Let’s bring this full circle and answer the two questions posed in the beginning of this article: Is it generally worth it for a team to spend a 1st-round pick on an RB? Should the Cardinals consider doing so this year?
Those answers seem to pretty clearly be “No” and “No.”
Even the teams that have drafted a “Stud” RB in recent years—the Cowboys, Panthers, Giants, and Raiders come to mind—haven’t had much postseason success. Yes, the Rams did with Gurley, but he was gone after 5 seasons and looks like a shell of his former self at just 26. Not exactly a shining success story. And how long until the Cowboys and Panthers regret the Zeke and CMC contracts? (It could be as soon as this season for the Cowboys.)
If the Cardinals were “just an RB away,” it would be a slightly different story—contending teams like the Saints and Patriots have had success with their (late) 1st-round RBs. But if you think this Cardinals team—improved as it is—is “just an RB away,” you might want to take a look at our CB and WR depth chart, to name just two bigger needs. It might be tempting to imagine Najee Harris, Travis Etienne, or Javonte Williams taking handoffs and passes from Kyler Murray for the next few seasons, but recent history shows this isn’t a viable way to build a true contender.
The NFL is constantly changing, and one undeniable change that’s been happening is the shift away from true “Stud” bellcow RBs toward a more committee-based approach. With this shift, it is easier—and cheaper—for teams to find productive RBs outside of the 1st round. Draft trends reflect this: from 2000 to 2009, there were 32 RBs taken in the 1st round, including at least two in every draft. Compare that to those 17 from 2010 to 2020, including two years where no RBs were drafted in the 1st round. (That Trent Richardson bust must have really scared teams in 2013.)

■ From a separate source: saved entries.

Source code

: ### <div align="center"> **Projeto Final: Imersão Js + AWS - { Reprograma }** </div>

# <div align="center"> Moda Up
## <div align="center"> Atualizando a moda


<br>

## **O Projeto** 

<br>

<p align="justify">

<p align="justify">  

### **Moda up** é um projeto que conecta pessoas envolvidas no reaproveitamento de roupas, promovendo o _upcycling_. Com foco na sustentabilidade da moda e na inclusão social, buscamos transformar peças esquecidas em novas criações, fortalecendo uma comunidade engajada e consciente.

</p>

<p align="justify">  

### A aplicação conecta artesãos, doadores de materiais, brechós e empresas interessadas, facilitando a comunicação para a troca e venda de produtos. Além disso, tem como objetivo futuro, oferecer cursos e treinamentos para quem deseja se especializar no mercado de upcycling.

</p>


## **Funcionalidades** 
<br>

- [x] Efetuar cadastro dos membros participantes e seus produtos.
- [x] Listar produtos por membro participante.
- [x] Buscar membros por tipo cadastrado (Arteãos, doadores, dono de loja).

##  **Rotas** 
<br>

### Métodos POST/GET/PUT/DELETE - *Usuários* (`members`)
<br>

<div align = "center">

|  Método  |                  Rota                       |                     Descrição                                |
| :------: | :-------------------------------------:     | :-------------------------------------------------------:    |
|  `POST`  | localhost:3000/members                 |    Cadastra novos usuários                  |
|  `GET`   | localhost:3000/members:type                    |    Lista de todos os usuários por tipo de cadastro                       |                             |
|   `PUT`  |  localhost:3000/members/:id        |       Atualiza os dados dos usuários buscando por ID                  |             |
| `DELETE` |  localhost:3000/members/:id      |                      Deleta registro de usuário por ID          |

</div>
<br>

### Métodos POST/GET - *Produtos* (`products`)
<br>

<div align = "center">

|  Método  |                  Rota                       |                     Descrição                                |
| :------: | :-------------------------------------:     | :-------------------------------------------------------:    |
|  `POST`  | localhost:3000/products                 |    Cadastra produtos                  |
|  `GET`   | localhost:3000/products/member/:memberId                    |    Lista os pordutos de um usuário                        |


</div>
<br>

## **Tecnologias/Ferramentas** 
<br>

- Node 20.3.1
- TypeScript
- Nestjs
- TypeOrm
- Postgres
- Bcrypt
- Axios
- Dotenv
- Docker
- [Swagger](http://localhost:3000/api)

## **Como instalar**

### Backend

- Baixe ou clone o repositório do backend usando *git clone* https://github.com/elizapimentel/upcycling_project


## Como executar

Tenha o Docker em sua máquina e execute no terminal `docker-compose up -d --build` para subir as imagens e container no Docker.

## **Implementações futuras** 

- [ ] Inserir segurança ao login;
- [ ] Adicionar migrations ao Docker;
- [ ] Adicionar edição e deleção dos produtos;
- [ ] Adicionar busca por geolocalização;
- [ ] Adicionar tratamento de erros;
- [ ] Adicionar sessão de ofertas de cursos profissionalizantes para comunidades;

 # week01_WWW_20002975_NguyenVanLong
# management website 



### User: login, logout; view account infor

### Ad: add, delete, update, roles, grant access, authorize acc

I’ve been saying all along that the Cardinals should find a cheap back—either in the middle round of the draft or a mid-tier free agent—to pair with Chase Edmonds next season. The numbers seem to back that approach up. Spending valuable draft capital on an RB that might wind up being just “useful” instead of a true “Stud” just isn’t worth it in today’s NFL.
Let’s face it: Steve Keim makes enough mistakes in the 1st round as it is. Let’s hope he’s at least is smart enough to avoid this antiquated pitfall. Drafting an RB in the 1st round just isn’t worth it.